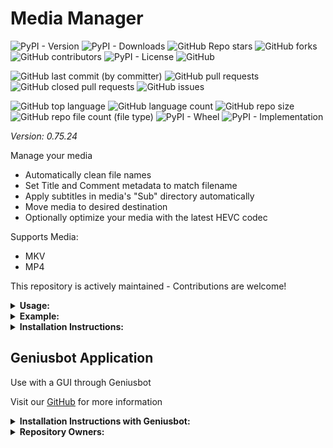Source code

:# Media Manager

![PyPI - Version](https://img.shields.io/pypi/v/media-manager)
![PyPI - Downloads](https://img.shields.io/pypi/dd/media-manager)
![GitHub Repo stars](https://img.shields.io/github/stars/Knuckles-Team/media-manager)
![GitHub forks](https://img.shields.io/github/forks/Knuckles-Team/media-manager)
![GitHub contributors](https://img.shields.io/github/contributors/Knuckles-Team/media-manager)
![PyPI - License](https://img.shields.io/pypi/l/media-manager)
![GitHub](https://img.shields.io/github/license/Knuckles-Team/media-manager)

![GitHub last commit (by committer)](https://img.shields.io/github/last-commit/Knuckles-Team/media-manager)
![GitHub pull requests](https://img.shields.io/github/issues-pr/Knuckles-Team/media-manager)
![GitHub closed pull requests](https://img.shields.io/github/issues-pr-closed/Knuckles-Team/media-manager)
![GitHub issues](https://img.shields.io/github/issues/Knuckles-Team/media-manager)

![GitHub top language](https://img.shields.io/github/languages/top/Knuckles-Team/media-manager)
![GitHub language count](https://img.shields.io/github/languages/count/Knuckles-Team/media-manager)
![GitHub repo size](https://img.shields.io/github/repo-size/Knuckles-Team/media-manager)
![GitHub repo file count (file type)](https://img.shields.io/github/directory-file-count/Knuckles-Team/media-manager)
![PyPI - Wheel](https://img.shields.io/pypi/wheel/media-manager)
![PyPI - Implementation](https://img.shields.io/pypi/implementation/media-manager)


*Version: 0.75.24*

Manage your media
- Automatically clean file names
- Set Title and Comment metadata to match filename
- Apply subtitles in media's "Sub" directory automatically
- Move media to desired destination
- Optionally optimize your media with the latest HEVC codec

Supports Media:
- MKV
- MP4

This repository is actively maintained - Contributions are welcome!

<details>
  <summary><b>Usage:</b></summary>

| Short Flag | Long Flag         | Description                             |
|------------|-------------------|-----------------------------------------|
| -h         | --help            | See usage                               |
|            | --subtitle        | Apply Subtitle in local "Sub" directory |
|            | --optimize        | Optimize video for streaming in HEVC    |
|            | --media-directory | Move media to directory                 |
|            | --music-directory | Move music to directory                 |
|            | --tv-directory    | Move series to directory                |
| -d         | --directory       | Directory to scan for media             |
| -v         | --verbose         | Show Output of FFMPEG                   |

</details>

<details>
  <summary><b>Example:</b></summary>

```bash
media-manager -d "/home/User/Downloads" -m "/media/Movies" -t "/media/TV" -s
```
#### Before
> /home/User/Downloads/The.Lion.King.1993.1080p.[TheBay].YIFY/The.Lion.King.1993.1080p.[TheBay].YIFY.mp4

#### After
> /media/The Lion King 1993 1080p/The Lion King 1993 1080p.mp4

</details>

<details>
  <summary><b>Installation Instructions:</b></summary>

Install Python Package

```bash
python -m pip install media-manager
```

</details>

## Geniusbot Application

Use with a GUI through Geniusbot

Visit our [GitHub](https://github.com/Knuckles-Team/geniusbot) for more information

<details>
  <summary><b>Installation Instructions with Geniusbot:</b></summary>

Install Python Package

```bash
python -m pip install geniusbot
```

</details>

<details>
  <summary><b>Repository Owners:</b></summary>


<img width="100%" height="180em" src="https://github-readme-stats.vercel.app/api?username=Knucklessg1&show_icons=true&hide_border=true&&count_private=true&include_all_commits=true" />

![GitHub followers](https://img.shields.io/github/followers/Knucklessg1)
![GitHub User's stars](https://img.shields.io/github/stars/Knucklessg1)
</details>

○ ○ ○ ○ ○

● ASSIGNED TASK: Filter the listing so that only lines holding the word "Downloads" remain, and copy those lines.

● SOLUTION TO THIS EXERCISE:
![PyPI - Downloads](https://img.shields.io/pypi/dd/media-manager)
media-manager -d "/home/User/Downloads" -m "/media/Movies" -t "/media/TV" -s
> /home/User/Downloads/The.Lion.King.1993.1080p.[TheBay].YIFY/The.Lion.King.1993.1080p.[TheBay].YIFY.mp4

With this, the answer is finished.